High-Dimensional Mediation Analysis for Generalized Linear Models Using Bayesian Variable Selection Guided by Mediator Correlation
Youngho Bae, Chanmin Kim, Fenglei Wang, Qi Sun, Kyu Ha Lee
TL;DR
The paper tackles high-dimensional mediation analysis with non-Gaussian outcomes by developing a Bayesian framework that incorporates mediator correlation through a Markov random field (MRF) prior and a sequential subsetting Bernoulli (SSB) prior to identify active pathways. Mediators are modeled jointly with a factor-analytic covariance $\Sigma=\sigma_\Sigma^2(\boldsymbol{\lambda}\boldsymbol{\lambda}^\top+I_q)$, while the outcome is modeled with a generalized linear model, enabling non-Gaussian likelihoods; posterior computation uses Metropolis–Hastings updates for the outcome parameters and Hamiltonian refinement for efficient exploration.

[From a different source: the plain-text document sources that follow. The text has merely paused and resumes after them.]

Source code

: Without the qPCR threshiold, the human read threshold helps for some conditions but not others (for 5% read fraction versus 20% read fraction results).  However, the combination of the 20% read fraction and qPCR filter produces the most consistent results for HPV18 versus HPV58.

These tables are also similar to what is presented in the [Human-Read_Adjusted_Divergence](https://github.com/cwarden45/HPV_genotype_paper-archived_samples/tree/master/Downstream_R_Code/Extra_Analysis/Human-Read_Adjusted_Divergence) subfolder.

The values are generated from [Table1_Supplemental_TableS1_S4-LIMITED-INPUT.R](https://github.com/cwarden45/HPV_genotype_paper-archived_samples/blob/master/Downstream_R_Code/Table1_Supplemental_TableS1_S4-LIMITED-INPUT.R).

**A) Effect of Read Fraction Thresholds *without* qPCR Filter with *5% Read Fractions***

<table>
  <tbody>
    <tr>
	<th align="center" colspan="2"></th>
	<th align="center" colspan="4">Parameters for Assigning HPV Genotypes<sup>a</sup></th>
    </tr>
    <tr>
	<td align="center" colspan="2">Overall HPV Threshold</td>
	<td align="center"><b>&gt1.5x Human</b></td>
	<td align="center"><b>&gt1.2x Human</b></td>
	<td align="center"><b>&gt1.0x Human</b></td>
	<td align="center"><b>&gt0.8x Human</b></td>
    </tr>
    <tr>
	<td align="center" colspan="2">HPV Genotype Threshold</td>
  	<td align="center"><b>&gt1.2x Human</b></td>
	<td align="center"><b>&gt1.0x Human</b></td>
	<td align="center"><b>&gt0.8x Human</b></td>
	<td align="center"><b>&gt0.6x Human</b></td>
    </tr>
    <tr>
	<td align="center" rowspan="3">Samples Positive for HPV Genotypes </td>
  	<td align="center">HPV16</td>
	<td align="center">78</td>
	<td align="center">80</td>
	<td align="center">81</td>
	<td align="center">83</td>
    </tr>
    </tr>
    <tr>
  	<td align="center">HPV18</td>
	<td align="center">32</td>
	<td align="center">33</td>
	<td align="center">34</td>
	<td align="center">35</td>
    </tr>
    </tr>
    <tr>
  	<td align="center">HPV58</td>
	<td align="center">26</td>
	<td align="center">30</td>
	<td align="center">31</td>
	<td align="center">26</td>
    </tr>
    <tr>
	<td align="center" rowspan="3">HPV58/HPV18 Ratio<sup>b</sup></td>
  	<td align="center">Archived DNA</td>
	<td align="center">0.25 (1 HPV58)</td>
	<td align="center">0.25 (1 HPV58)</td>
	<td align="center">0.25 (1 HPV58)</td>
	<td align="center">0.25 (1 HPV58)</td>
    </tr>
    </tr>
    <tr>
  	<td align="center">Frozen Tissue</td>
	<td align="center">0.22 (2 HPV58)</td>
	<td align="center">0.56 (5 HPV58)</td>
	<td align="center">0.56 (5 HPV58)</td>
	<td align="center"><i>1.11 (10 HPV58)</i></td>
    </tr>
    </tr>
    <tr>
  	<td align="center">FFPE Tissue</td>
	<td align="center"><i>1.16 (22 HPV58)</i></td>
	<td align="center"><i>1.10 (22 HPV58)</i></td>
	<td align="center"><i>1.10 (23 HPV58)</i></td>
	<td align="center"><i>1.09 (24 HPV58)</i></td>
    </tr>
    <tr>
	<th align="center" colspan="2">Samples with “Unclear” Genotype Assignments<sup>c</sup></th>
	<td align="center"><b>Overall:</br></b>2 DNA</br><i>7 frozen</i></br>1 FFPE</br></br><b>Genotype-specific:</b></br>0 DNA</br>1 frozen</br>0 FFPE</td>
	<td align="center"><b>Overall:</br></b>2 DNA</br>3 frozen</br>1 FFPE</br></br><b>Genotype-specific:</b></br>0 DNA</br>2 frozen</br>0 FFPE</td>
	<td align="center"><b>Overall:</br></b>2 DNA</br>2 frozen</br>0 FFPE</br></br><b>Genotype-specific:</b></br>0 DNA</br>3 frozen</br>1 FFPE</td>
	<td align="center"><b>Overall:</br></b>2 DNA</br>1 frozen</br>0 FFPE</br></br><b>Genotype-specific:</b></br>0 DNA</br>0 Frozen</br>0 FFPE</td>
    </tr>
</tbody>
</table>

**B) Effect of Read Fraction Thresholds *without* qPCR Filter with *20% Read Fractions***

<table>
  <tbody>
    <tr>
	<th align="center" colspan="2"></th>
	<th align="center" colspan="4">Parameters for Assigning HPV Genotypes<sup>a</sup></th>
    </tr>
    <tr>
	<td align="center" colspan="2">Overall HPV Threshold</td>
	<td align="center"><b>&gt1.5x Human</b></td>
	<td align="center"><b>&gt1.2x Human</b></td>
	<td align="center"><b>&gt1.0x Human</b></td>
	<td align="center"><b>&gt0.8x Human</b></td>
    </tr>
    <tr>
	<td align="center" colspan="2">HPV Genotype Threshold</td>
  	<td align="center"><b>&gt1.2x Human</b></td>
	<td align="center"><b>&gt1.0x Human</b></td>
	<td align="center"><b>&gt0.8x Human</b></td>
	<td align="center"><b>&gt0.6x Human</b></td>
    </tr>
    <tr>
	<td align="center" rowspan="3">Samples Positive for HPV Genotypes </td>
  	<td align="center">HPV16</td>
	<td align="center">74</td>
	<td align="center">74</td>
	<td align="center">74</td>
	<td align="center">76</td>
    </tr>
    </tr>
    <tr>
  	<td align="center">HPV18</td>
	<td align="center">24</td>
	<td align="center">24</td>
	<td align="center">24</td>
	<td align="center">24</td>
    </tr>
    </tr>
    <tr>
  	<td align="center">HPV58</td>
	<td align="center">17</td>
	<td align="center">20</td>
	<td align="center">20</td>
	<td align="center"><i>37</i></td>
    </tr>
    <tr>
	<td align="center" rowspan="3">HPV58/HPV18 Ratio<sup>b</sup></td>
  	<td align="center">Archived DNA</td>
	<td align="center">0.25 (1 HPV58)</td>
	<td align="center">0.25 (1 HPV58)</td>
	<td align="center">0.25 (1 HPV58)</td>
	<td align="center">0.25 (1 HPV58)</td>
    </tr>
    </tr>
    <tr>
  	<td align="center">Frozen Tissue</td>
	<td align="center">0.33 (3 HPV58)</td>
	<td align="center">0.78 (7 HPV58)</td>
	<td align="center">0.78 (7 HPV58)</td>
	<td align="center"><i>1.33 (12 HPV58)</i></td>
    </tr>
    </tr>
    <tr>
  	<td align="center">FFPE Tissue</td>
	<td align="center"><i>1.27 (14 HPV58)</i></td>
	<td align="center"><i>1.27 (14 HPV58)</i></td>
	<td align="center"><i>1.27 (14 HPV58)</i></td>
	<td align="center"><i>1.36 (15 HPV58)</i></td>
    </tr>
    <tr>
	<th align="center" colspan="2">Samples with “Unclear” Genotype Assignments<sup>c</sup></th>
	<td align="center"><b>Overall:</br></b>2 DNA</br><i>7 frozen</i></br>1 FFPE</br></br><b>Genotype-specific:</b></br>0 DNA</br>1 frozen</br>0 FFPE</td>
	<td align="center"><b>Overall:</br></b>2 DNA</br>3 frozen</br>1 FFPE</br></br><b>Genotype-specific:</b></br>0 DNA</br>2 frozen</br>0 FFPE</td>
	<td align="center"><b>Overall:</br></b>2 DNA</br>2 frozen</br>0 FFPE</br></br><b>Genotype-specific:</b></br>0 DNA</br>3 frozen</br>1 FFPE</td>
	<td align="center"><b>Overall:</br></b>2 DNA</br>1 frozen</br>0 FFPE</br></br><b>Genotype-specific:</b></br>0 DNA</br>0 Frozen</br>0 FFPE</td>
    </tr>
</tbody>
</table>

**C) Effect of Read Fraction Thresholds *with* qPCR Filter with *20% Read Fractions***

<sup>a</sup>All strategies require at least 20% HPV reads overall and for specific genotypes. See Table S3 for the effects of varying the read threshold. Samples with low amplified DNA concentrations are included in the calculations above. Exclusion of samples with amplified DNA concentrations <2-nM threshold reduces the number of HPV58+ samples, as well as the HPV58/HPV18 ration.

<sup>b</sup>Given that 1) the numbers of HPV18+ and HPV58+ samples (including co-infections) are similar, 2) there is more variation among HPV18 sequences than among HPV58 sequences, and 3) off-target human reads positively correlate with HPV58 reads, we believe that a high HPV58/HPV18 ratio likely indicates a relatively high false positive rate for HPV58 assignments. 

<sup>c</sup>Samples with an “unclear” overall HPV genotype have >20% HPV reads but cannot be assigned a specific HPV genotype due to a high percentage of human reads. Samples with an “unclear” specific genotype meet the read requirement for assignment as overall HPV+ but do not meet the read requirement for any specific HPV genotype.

Target estimands are defined in a causal-odds framework with $\log(OR^{TE}_{a,a^\star})=\alpha+\sum_{j=1}^{q} \tau_j\delta_j$, allowing decomposition into natural direct and indirect effects $\tau_j\delta_j$. Simulations show superior pathway recovery and stable error control in correlated settings, and an HPFS/NHSII metabolomics application identifies plausible mediator candidates, including Cer(d18:1/22:0), with a parsimonious mediator set compared to methods ignoring mediator dependence. The work provides coherent uncertainty quantification and scalable computation, enabling correlation-aware mediation analysis in GLMs with high-dimensional mediators.
Abstract
High-dimensional mediation analysis aims to identify mediating pathways and to estimate indirect effects linking an exposure to an outcome. In this paper, we propose a Bayesian framework to address key challenges in these analyses, including high dimensionality, complex dependence among omics mediators, and non-continuous outcomes. Furthermore, commonly used approaches assume independent mediators or ignore correlations in the selection stage, which can reduce power when mediators are highly correlated. Addressing these challenges leads to a non-Gaussian likelihood and specialized selection priors, which in turn require efficient and adaptive posterior computation. Our proposed framework selects active pathways under generalized linear models while accounting for mediator dependence. Specifically, the mediators are modeled using a multivariate distribution, exposure-mediator selection is guided by a Markov random field prior on inclusion indicators, and mediator-outcome activation is restricted to mediators supported in the exposure-mediator model through a sequential subsetting Bernoulli prior. Simulation studies show improved operating characteristics in correlated-mediator settings, with appropriate error control under the global null and stable performance under model misspecification. We illustrate the method using real-world metabolomics data to study metabolites that mediate the association between adherence to the Alternate Mediterranean Diet score and two cardiometabolic outcomes.